I think even though Arun Kapil and I are seeing the same dark clouds over Europe, we are using very different frameworks in interpreting their meaning, and therefore we necessarily reach very different conclusions. The response of Kapil to my earlier comments is a thoughtful, careful, data-driven analytical approach. He reasons that MLP cannot be elected because things aren’t really that bad yet and, besides, the French are much too sensible to vote for her, except as a protest candidate. The dark clouds will somehow dissipate—because they must—and we will somehow find ourselves in the sensible center—again, because there’s no realistic alternative.
It seems to me however, that Europe, and particularly France, has genuinely changed since 2008 in ways that Kapil’s analysis discounts far too heavily. I think the disastrous response of the elites to the financial crises has awakened some demons that we thought had been laid to rest by the European project. Indeed, I think it’s possible to see what might be the very faint outlines of another gathering storm threatening Europe.
As Paul Krugman and others have been saying, the thing that’s mainly responsible for this gathering storm is Europe’s unprecedented commitment to both the euro and to a destructive austerity that is shrinking its economies and flirting with deflation. It’s true that the results of austerity haven’t yet been as “murderous” in France as elsewhere but, whether it’s the desired result or simply an inevitable consequence of economic mismanagement, austerity and the euro are hollowing out France’s economy and destroying the social welfare state. Even an economy as strong as that of France cannot withstand this battering for much longer.
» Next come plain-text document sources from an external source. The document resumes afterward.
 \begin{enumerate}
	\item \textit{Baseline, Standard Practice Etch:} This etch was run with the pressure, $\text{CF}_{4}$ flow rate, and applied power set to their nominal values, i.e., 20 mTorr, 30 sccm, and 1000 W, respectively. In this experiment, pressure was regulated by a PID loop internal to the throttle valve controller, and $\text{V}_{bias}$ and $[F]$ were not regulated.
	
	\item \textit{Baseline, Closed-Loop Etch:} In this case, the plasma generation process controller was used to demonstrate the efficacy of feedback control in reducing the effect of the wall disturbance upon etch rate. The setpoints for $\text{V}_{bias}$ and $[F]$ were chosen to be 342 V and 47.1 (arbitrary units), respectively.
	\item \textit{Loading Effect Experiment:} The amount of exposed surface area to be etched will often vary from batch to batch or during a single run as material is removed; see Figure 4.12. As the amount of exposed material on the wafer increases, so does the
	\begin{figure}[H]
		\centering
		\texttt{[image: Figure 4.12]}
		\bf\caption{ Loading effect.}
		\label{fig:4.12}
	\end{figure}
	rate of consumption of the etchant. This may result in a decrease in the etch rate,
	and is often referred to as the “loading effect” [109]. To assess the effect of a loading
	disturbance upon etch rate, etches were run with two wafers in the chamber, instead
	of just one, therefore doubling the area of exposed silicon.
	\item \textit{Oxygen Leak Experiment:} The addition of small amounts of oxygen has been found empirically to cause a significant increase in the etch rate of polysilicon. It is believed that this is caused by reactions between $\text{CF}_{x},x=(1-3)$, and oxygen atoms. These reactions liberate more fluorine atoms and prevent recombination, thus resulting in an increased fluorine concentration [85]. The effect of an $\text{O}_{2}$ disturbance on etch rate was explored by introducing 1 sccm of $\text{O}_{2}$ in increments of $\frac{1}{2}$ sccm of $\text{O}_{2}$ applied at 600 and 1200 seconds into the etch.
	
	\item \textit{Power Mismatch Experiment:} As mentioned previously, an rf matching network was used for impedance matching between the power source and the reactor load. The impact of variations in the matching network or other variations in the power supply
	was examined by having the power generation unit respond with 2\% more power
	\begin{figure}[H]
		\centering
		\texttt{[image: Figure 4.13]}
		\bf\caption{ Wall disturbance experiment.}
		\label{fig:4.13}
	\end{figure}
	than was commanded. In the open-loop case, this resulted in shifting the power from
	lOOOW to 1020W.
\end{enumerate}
So, yes, perhaps it might have been hyperbole to say that France is today experiencing murderous austerity. Nevertheless, many others in Europe certainly are and the future doesn’t look promising for France. I suppose it would have been more accurate for me to have said that austerity is murderous in Greece, Spain and England but, for the moment, is only ruinous in France with murderous coming up fast on the rails. But, as George Brassens might say, hang here or hang there, what difference does it make if you end up hanged anyway?
Which is my main point. I think the mature, level headed French can see the writing on the wall. They don’t want to be hanged in the name of austerity. Not here. Not there. Not anywhere. Every defector to the FN that has told his or her story in Marianne, Libé and elsewhere has expressed some variation on this theme and the polls confirm that these fears about the future are what’s been driving the rise of MLP.
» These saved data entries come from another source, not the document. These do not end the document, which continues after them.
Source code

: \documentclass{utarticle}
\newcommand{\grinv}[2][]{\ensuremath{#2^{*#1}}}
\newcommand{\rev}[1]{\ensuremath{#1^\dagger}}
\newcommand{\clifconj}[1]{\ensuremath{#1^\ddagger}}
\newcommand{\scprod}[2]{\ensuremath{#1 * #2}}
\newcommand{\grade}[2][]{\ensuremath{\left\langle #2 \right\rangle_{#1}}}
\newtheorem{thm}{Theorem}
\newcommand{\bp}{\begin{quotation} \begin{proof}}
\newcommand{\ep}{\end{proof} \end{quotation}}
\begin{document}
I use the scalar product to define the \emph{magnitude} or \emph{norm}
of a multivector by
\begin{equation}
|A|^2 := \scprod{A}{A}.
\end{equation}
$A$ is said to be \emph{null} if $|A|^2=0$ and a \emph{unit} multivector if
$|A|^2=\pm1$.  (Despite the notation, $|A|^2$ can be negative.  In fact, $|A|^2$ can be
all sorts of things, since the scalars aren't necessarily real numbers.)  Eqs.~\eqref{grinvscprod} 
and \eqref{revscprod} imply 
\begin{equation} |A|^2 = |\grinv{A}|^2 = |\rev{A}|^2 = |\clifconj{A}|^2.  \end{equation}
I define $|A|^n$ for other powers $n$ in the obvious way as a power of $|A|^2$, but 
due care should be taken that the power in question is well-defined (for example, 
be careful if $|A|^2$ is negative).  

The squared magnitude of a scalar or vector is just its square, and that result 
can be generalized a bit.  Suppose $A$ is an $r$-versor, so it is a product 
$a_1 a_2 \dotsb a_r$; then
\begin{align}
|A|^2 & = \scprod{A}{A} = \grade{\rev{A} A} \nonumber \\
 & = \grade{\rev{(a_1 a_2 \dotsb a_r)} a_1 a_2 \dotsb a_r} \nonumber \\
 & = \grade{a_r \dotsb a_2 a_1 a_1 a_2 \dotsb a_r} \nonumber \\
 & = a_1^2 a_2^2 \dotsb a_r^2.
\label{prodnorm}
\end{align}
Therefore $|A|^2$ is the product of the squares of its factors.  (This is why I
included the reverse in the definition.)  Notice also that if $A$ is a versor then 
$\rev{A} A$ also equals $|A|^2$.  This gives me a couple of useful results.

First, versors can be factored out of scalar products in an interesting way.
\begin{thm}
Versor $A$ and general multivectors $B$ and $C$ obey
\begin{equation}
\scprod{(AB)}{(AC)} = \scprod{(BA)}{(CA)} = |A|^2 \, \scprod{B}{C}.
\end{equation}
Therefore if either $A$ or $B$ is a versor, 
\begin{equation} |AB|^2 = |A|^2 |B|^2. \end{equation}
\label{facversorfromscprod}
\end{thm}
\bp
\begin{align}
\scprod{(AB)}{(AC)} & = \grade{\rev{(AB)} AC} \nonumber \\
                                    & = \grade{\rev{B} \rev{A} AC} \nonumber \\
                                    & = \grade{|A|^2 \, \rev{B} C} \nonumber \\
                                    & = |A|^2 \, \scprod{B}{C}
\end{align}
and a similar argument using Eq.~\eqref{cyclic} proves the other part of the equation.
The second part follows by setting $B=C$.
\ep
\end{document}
And yet, the unwavering commitment to austerity by the UMP, François Bayrou and the PS means that a Frenchman who is fearful about the future has no way to vote against the current policies except by voting for MLP. In other words, MLP’s unpopularity will be irrelevant because the election will not be between parties or candidates along a political spectrum of left and right but rather will represent a simple binary choice between austerity and prosperity with MLP coopting the mantle of prosperity.
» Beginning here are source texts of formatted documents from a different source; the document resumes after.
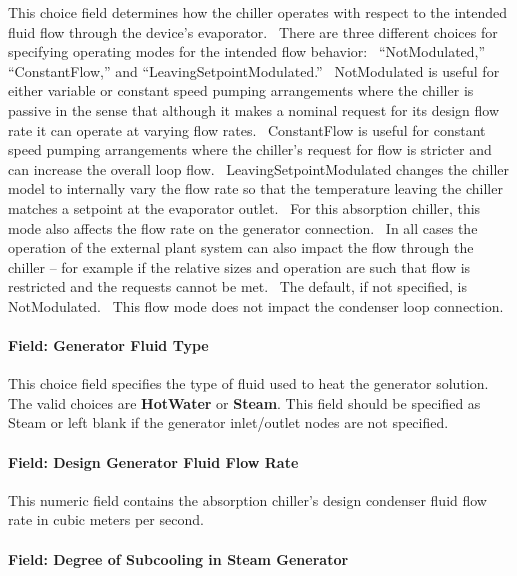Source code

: This choice field determines how the chiller operates with respect to the intended fluid flow through the device's evaporator. ~There are three different choices for specifying operating modes for the intended flow behavior:~ ``NotModulated,'' ``ConstantFlow,'' and ``LeavingSetpointModulated.''~ NotModulated is useful for either variable or constant speed pumping arrangements where the chiller is passive in the sense that although it makes a nominal request for its design flow rate it can operate at varying flow rates.~ ConstantFlow is useful for constant speed pumping arrangements where the chiller's request for flow is stricter and can increase the overall loop flow.~ LeavingSetpointModulated changes the chiller model to internally vary the flow rate so that the temperature leaving the chiller matches a setpoint at the evaporator outlet.~ For this absorption chiller, this mode also affects the flow rate on the generator connection.~ In all cases the operation of the external plant system can also impact the flow through the chiller -- for example if the relative sizes and operation are such that flow is restricted and the requests cannot be met.~ The default, if not specified, is NotModulated.~ This flow mode does not impact the condenser loop connection.

\paragraph{Field: Generator Fluid Type}\label{field-generator-fluid-type}

This choice field specifies the type of fluid used to heat the generator solution. The valid choices are \textbf{HotWater} or \textbf{Steam}. This field should be specified as Steam or left blank if the generator inlet/outlet nodes are not specified.

\paragraph{Field: Design Generator Fluid Flow Rate}\label{field-design-generator-fluid-flow-rate}

This numeric field contains the absorption chiller's design condenser fluid flow rate in cubic meters per second.

\paragraph{Field: Degree of Subcooling in Steam Generator}\label{field-degree-of-subcooling-in-steam-generator}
Of particular concern for me is that there is no electoral outlet on the left for middle class and working class people to protest against their diminished fortunes or to secure a better life for their children at the ballot box. The people of the left must retake their parties from those who have embraced austerity and rejected the political and economic ideas that brought about an era of peace and prosperity in post-war Europe. That is why I renew my call for new leadership on the left that is committed to offering the people hope for a better future through a new manifesto that will embrace a “socialisme du possible” for today.